## What you are asked to do
Output the line that contains "complete multi-layer feed-forward" and each line after it in the listing, exactly as they appear, through the very last line.

## Data listing
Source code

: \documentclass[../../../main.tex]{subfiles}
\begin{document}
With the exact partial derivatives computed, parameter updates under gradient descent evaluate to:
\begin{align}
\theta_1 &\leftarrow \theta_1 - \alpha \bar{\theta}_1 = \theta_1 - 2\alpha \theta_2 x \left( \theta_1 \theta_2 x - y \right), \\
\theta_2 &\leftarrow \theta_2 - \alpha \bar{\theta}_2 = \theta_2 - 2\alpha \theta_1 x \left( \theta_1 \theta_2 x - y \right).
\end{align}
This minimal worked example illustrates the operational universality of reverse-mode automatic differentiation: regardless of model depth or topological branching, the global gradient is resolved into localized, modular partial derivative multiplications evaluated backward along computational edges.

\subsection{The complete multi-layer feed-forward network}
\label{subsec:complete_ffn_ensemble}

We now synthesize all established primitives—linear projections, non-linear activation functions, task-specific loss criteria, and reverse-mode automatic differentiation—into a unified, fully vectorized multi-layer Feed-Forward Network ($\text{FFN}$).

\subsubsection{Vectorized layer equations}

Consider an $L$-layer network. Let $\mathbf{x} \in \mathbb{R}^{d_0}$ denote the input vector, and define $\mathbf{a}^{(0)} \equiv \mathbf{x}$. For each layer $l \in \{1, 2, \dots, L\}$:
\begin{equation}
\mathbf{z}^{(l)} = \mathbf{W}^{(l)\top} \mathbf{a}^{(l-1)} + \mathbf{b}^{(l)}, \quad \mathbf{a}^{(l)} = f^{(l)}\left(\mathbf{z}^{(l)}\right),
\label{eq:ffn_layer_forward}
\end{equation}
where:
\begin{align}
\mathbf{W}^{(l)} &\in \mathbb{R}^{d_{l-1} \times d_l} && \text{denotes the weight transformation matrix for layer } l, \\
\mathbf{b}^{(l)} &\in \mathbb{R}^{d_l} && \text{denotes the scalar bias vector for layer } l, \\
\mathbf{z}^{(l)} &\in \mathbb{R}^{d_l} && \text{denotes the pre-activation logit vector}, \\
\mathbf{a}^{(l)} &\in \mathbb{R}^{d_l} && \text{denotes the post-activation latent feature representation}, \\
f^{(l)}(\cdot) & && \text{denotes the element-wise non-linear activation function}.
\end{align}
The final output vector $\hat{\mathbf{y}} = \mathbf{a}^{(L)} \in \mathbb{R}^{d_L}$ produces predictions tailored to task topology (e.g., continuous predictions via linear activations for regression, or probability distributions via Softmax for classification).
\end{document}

## Answer box
\subsection{The complete multi-layer feed-forward network}
\label{subsec:complete_ffn_ensemble}

We now synthesize all established primitives—linear projections, non-linear activation functions, task-specific loss criteria, and reverse-mode automatic differentiation—into a unified, fully vectorized multi-layer Feed-Forward Network ($\text{FFN}$).

\subsubsection{Vectorized layer equations}

Consider an $L$-layer network. Let $\mathbf{x} \in \mathbb{R}^{d_0}$ denote the input vector, and define $\mathbf{a}^{(0)} \equiv \mathbf{x}$. For each layer $l \in \{1, 2, \dots, L\}$:
\begin{equation}
\mathbf{z}^{(l)} = \mathbf{W}^{(l)\top} \mathbf{a}^{(l-1)} + \mathbf{b}^{(l)}, \quad \mathbf{a}^{(l)} = f^{(l)}\left(\mathbf{z}^{(l)}\right),
\label{eq:ffn_layer_forward}
\end{equation}
where:
\begin{align}
\mathbf{W}^{(l)} &\in \mathbb{R}^{d_{l-1} \times d_l} && \text{denotes the weight transformation matrix for layer } l, \\
\mathbf{b}^{(l)} &\in \mathbb{R}^{d_l} && \text{denotes the scalar bias vector for layer } l, \\
\mathbf{z}^{(l)} &\in \mathbb{R}^{d_l} && \text{denotes the pre-activation logit vector}, \\
\mathbf{a}^{(l)} &\in \mathbb{R}^{d_l} && \text{denotes the post-activation latent feature representation}, \\
f^{(l)}(\cdot) & && \text{denotes the element-wise non-linear activation function}.
\end{align}
The final output vector $\hat{\mathbf{y}} = \mathbf{a}^{(L)} \in \mathbb{R}^{d_L}$ produces predictions tailored to task topology (e.g., continuous predictions via linear activations for regression, or probability distributions via Softmax for classification).
\end{document}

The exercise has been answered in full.